Autonom oder veröffentlicht

Im «Konvolut» schrieb ich zum Begriff des «Rahmens»: «der rahmen bestimmt massgeblich den sinn/die aussage des kunstprodukts, und zwar unverhältnismässig stärker, als umgekehrt das kunstprodukt fähig ist, den sinn seines rahmens umzudeuten.» Da gibt es Überschneidungen zu Marshall Mc Luhans Satz, das Medium sei die Botschaft.

Unter «Medium» versteht Mc Luhan die Transportstrukturen der Massenkommunikation vom Buchdruck bis zur Elektronik. Unter «Rahmen» verstehe ich alle Strukturen, die zur Vermittlung künstlerischer Produkte notwendig sind, also Räume (Kunsthäuser, Konzertsäle, Museen, Kulturzentren etc.) und journalistische Medien aller Art – wobei ich diese nicht als neutrale Übermittlungsschienen, als wertfreie Technologien sehe, sondern als Kanäle, die das Kunstprodukt normieren und – selber ökonomisch gesteuert – steuern. Wie der einzelne Erdklumpen weniger Bedeutung hat als das ihn transportierende Förderband, ist die Übermittlungsschiene bedeutender als die Botschaft: Nicht der Text, sondern der Text als Buch eines bestimmten Verlags; nicht das Bild, sondern das Bild als Ausstellungsobjekt in einer bestimmten Galerie; nicht die Partitur, sondern das in einem bestimmten Konzerthaus von bestimmten MusikerInnen interpretierte Musikstück bestimmen Wert und Bedeutung des Werks etc.

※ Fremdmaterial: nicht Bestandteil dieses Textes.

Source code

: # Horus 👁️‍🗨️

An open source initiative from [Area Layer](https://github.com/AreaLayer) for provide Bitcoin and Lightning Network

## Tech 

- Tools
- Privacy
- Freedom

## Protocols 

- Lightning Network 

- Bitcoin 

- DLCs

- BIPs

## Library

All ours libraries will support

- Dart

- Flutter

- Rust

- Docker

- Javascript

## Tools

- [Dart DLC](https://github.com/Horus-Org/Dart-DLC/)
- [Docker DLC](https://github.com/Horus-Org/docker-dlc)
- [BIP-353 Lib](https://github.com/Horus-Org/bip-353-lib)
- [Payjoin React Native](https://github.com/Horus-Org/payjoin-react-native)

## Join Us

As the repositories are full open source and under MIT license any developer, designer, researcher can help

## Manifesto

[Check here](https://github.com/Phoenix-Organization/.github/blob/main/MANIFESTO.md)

Wenn ich definiere, dass Mc Luhans «Medien» und die «Rahmen», wie ich sie fasse, gleichermassen «Kanäle» sind, so könnte ich Mc Luhan folgendermassen übersetzen: Der Kanal ist die Bedeutung des darin Transportierten. Diese Position ist vom Kulturtheoretiker Raymond Williams wie folgt kritisiert worden: «Wenn der Effekt der Medien vom Inhalt unabhängig ist, dann ist es gleichgültig, wer die Medien kontrolliert und welche Inhalte sie haben; alle üblichen kulturellen und politischen Argumente könnten vergessen werden, denn die Technologie wäre allein entscheidend.»[1]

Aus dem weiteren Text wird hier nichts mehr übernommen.